[Start of section]

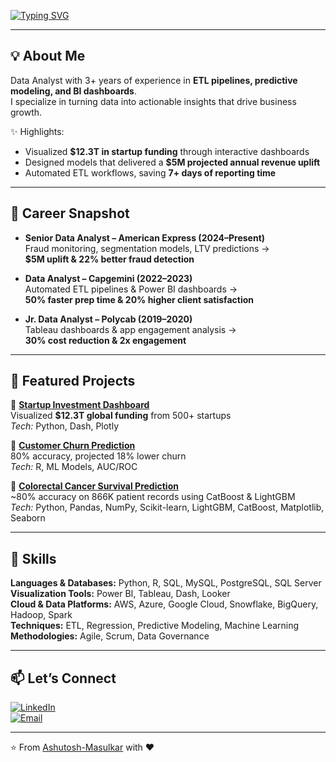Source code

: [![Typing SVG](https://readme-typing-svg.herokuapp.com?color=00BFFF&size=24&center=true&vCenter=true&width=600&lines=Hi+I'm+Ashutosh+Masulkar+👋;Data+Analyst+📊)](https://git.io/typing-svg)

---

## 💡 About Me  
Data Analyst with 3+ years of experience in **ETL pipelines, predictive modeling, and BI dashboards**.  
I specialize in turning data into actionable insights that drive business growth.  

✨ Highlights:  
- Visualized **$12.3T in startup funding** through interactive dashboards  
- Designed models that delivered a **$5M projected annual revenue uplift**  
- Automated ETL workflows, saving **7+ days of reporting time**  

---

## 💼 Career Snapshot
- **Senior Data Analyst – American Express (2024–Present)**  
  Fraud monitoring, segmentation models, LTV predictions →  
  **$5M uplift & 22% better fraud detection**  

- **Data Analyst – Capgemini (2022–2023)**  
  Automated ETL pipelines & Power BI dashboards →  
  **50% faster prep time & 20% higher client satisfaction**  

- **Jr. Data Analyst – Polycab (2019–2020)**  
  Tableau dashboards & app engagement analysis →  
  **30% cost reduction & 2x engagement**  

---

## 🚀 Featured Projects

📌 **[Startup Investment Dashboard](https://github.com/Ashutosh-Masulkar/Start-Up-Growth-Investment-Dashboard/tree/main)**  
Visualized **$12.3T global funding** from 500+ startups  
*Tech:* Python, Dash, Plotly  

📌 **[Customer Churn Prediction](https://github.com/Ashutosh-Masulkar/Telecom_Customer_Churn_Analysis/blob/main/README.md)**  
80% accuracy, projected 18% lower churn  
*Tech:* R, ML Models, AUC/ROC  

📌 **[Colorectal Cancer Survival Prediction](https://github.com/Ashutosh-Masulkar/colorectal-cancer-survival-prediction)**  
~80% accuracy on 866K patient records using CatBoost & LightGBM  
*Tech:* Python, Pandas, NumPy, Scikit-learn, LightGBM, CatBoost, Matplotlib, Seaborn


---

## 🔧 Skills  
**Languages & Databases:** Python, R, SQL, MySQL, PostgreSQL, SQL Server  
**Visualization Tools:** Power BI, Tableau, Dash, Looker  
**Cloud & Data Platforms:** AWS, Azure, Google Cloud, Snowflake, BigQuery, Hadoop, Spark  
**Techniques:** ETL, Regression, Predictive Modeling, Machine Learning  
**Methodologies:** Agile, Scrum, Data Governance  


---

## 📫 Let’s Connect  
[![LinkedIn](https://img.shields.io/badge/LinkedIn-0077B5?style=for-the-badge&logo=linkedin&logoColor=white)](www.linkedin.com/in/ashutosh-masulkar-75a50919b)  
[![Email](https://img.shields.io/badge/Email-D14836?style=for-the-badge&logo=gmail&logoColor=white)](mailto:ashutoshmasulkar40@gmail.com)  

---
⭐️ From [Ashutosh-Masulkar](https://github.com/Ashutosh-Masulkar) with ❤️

[End of section]
[Start of section]

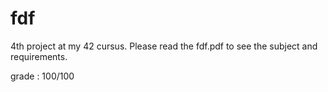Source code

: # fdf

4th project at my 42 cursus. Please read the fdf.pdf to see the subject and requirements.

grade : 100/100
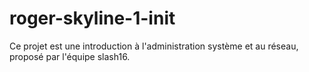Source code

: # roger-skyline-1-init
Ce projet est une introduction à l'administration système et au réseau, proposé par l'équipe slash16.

[End of section]

◆ **Activity**: Only lines containing the string "uplift" are needed. Pull each of them out of the records above.

◆ **Reply**:
- Designed models that delivered a **$5M projected annual revenue uplift**  
  **$5M uplift & 22% better fraud detection**  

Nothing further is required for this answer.